—Appeal by the defendant from a judgment of the Supreme Court, Kings County (Quinones, J.), rendered June 6, 1992, convicting him of criminal sale of a controlled substance in third degree (four counts) and criminal possession of a controlled substance in the third degree, upon a jury verdict, and imposing sentence. The appeal brings up for review the denial, after a hearing, of those branches of his omnibus motion which were to suppress physical evidence and statements made by him to the police.
Ordered that the judgment is affirmed.
The defendant’s conviction results from his sales of vials of crack cocaine to several individuals during approximately a *352one-hour period, as well as the recovery from him of eight vials of crack cocaine at the time of his arrest. The defendant’s actions were observed by an experienced narcotics police officer, using binoculars, who was stationed on the roof of a seven-story building approximately one block away.
The back-up team arrested the defendant, as well as four of the five individuals who had been observed buying drugs from him.
While processing the arrest paperwork at the police precinct, the officers discussed the order in which the buyers had approached the defendant. The defendant, who was in a holding cell approximately three feet away with the four buyers who had been apprehended, interjected: "I did not sell to those, those [sic] guys. I sold to him and him”, indicating two of the four individuals who had been arrested.

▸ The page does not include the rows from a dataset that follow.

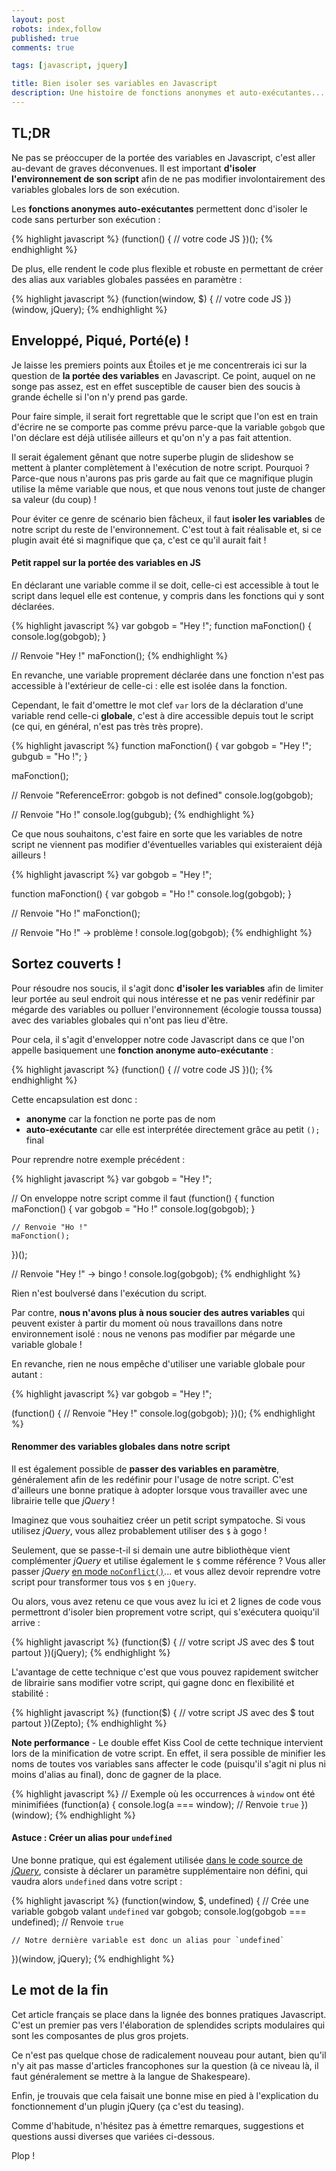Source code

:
 ```yaml
---
layout: post
robots: index,follow
published: true
comments: true

tags: [javascript, jquery]

title: Bien isoler ses variables en Javascript
description: Une histoire de fonctions anonymes et auto-exécutantes... Parce-qu'on n'y pense pas assez, et que c'est bien pratique quand même !
---
```


## TL;DR

Ne pas se préoccuper de la portée des variables en Javascript, c'est aller au-devant de graves déconvenues. Il est important **d'isoler l'environnement de son script** afin de ne pas modifier involontairement des variables globales lors de son exécution.

Les **fonctions anonymes auto-exécutantes** permettent donc d'isoler le code sans perturber son exécution :

{% highlight javascript %}
(function() {
    // votre code JS
})();
{% endhighlight %}

De plus, elle rendent le code plus flexible et robuste en permettant de créer des alias aux variables globales passées en paramètre :

{% highlight javascript %}
(function(window, $) {
    // votre code JS
})(window, jQuery);
{% endhighlight %}


## Enveloppé, Piqué, Porté(e) !

Je laisse les premiers points aux Étoiles et je me concentrerais ici sur la question de **la portée des variables** en Javascript. Ce point, auquel on ne songe pas assez, est en effet susceptible de causer bien des soucis à grande échelle si l'on n'y prend pas garde.

Pour faire simple, il serait fort regrettable que le script que l'on est en train d'écrire ne se comporte pas comme prévu parce-que la variable `gobgob` que l'on déclare est déjà utilisée ailleurs et qu'on n'y a pas fait attention.

Il serait également gênant que notre superbe plugin de slideshow se mettent à planter complètement à l'exécution de notre script. Pourquoi ? Parce-que nous n'aurons pas pris garde au fait que ce magnifique plugin utilise la même variable que nous, et que nous venons tout juste de changer sa valeur (du coup) !

Pour éviter ce genre de scénario bien fâcheux, il faut **isoler les variables** de notre script du reste de l'environnement. C'est tout à fait réalisable et, si ce plugin avait été si magnifique que ça, c'est ce qu'il aurait fait !

#### Petit rappel sur la portée des variables en JS

En déclarant une variable comme il se doit, celle-ci est accessible à tout le script dans lequel elle est contenue, y compris dans les fonctions qui y sont déclarées.

{% highlight javascript %}
var gobgob = "Hey !";
function maFonction() {
    console.log(gobgob);
}

// Renvoie "Hey !"
maFonction();
{% endhighlight %}

En revanche, une variable proprement déclarée dans une fonction n'est pas accessible à l'extérieur de celle-ci : elle est isolée dans la fonction.

Cependant, le fait d'omettre le mot clef `var` lors de la déclaration d'une variable rend celle-ci **globale**, c'est à dire accessible depuis tout le script (ce qui, en général, n'est pas très très propre).

{% highlight javascript %}
function maFonction() {
    var gobgob = "Hey !";
    gubgub = "Ho !";
}

maFonction();

// Renvoie "ReferenceError: gobgob is not defined"
console.log(gobgob);

// Renvoie "Ho !"
console.log(gubgub);
{% endhighlight %}

Ce que nous souhaitons, c'est faire en sorte que les variables de notre script ne viennent pas modifier d'éventuelles variables qui existeraient déjà ailleurs !

{% highlight javascript %}
var gobgob = "Hey !";

function maFonction() {
    var gobgob = "Ho !"
    console.log(gobgob);
}

// Renvoie "Ho !"
maFonction();

// Renvoie "Ho !" -> problème !
console.log(gobgob);
{% endhighlight %}


## Sortez couverts !

Pour résoudre nos soucis, il s'agit donc **d'isoler les variables** afin de limiter leur portée au seul endroit qui nous intéresse et ne pas venir redéfinir par mégarde des variables ou polluer l'environnement (écologie toussa toussa) avec des variables globales qui n'ont pas lieu d'être.

Pour cela, il s'agit d'envelopper notre code Javascript dans ce que l'on appelle basiquement une **fonction anonyme auto-exécutante** :

{% highlight javascript %}
(function() {
    // votre code JS
})();
{% endhighlight %}

Cette encapsulation est donc :

- **anonyme** car la fonction ne porte pas de nom
- **auto-exécutante** car elle est interprétée directement grâce au petit `();` final

Pour reprendre notre exemple précédent :

{% highlight javascript %}
var gobgob = "Hey !";

// On enveloppe notre script comme il faut
(function() {
    function maFonction() {
        var gobgob = "Ho !"
        console.log(gobgob);
    }

    // Renvoie "Ho !"
    maFonction();
})();

// Renvoie "Hey !" -> bingo !
console.log(gobgob);
{% endhighlight %}

Rien n'est boulversé dans l'exécution du script.

Par contre, **nous n'avons plus à nous soucier des autres variables** qui peuvent exister à partir du moment où nous travaillons dans notre environnement isolé : nous ne venons pas modifier par mégarde une variable globale !

En revanche, rien ne nous empêche d'utiliser une variable globale pour autant :

{% highlight javascript %}
var gobgob = "Hey !";

(function() {
    // Renvoie "Hey !"
    console.log(gobgob);
})();
{% endhighlight %}

#### Renommer des variables globales dans notre script

Il est également possible de **passer des variables en paramètre**, généralement afin de les redéfinir pour l'usage de notre script. C'est d'ailleurs une bonne pratique à adopter lorsque vous travailler avec une librairie telle que *jQuery* !

Imaginez que vous souhaitiez créer un petit script sympatoche. Si vous utilisez *jQuery*, vous allez probablement utiliser des `$` à gogo !

Seulement, que se passe-t-il si demain une autre bibliothèque vient complémenter *jQuery* et utilise également le `$` comme référence ? Vous aller passer *jQuery* [en mode `noConflict()`](http://api.jquery.com/jQuery.noConflict/)... et vous allez devoir reprendre votre script pour transformer tous vos `$` en `jQuery`.

Ou alors, vous avez retenu ce que vous avez lu ici et 2 lignes de code vous permettront d'isoler bien proprement votre script, qui s'exécutera quoiqu'il arrive :

{% highlight javascript %}
(function($) {
    // votre script JS avec des $ tout partout
})(jQuery);
{% endhighlight %}

L'avantage de cette technique c'est que vous pouvez rapidement switcher de librairie sans modifier votre script, qui gagne donc en flexibilité et stabilité :

{% highlight javascript %}
(function($) {
    // votre script JS avec des $ tout partout
})(Zepto);
{% endhighlight %}

<p class="islet">
    <strong>Note performance</strong> - Le double effet Kiss Cool de cette technique intervient lors de la minification de votre script. En effet, il sera possible de minifier les noms de toutes vos variables sans affecter le code (puisqu'il s'agit ni plus ni moins d'alias au final), donc de gagner de la place.
</p>

{% highlight javascript %}
// Exemple où les occurrences à `window` ont été minimifiées
(function(a) {
    console.log(a === window); // Renvoie `true`
})(window);
{% endhighlight %}

#### Astuce : Créer un alias pour `undefined`

Une bonne pratique, qui est également utilisée [dans le code source de *jQuery*](http://ajax.googleapis.com/ajax/libs/jquery/2.0.0/jquery.js), consiste à déclarer un paramètre supplémentaire non défini, qui vaudra alors `undefined` dans votre script :

{% highlight javascript %}
(function(window, $, undefined) {
    // Crée une variable gobgob valant `undefined`
    var gobgob;
    console.log(gobgob === undefined);  // Renvoie `true`

    // Notre dernière variable est donc un alias pour `undefined`
})(window, jQuery);
{% endhighlight %}


## Le mot de la fin

Cet article français se place dans la lignée des bonnes pratiques Javascript. C'est un premier pas vers l'élaboration de splendides scripts modulaires qui sont les composantes de plus gros projets.

Ce n'est pas quelque chose de radicalement nouveau pour autant, bien qu'il n'y ait pas masse d'articles francophones sur la question (à ce niveau là, il faut généralement se mettre à la langue de Shakespeare).

Enfin, je trouvais que cela faisait une bonne mise en pied à l'explication du fonctionnement d'un plugin jQuery (ça c'est du teasing).

Comme d'habitude, n'hésitez pas à émettre remarques, suggestions et questions aussi diverses que variées ci-dessous.

Plop !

On appeal the defendant contends that there was no probable cause for his arrest and, therefore, that the eight vials recovered from him should have been suppressed. The defendant further argues that the spontaneous statement he made without the benefit of Miranda warnings should also have been suppressed, since the police officers knew or should have known that their discussions were reasonably likely to elicit a response from him. We disagree.
The testimony of an experienced narcotics police officer concerning his observation of the multiple exchanges of objects and of a red heat-sealed plastic bag for currency, which he reasonably believed to be drug transactions, was sufficient to provide probable cause for the defendant’s arrest (see, People v Pinkston, 163 AD2d 334; People v Owens, 155 AD2d 696; People v Zarzuela, 141 AD2d 788). Consequently, the search of the defendant, which resulted in the recovery from him of eight vials of crack cocaine, was incident to a lawful arrest.
The evidence also shows that the defendant’s statement while in the detention cell, was not the product of interrogation or its functional equivalent. The police officers’ discussions were not of a nature such that they should have known they were reasonably likely to elicit a response from the defendant. Consequently, the defendant’s statements were made with genuine spontaneity, without apparent external cause (see, People v Betancourt, 173 AD2d 481; People v Bryant, 87 AD2d 873, affd 59 NY2d 786; cf., People v Ferro, 63 NY2d 316, cert denied 472 US 1007). Sullivan, J. P., O’Brien, Santucci and Hart, JJ., concur.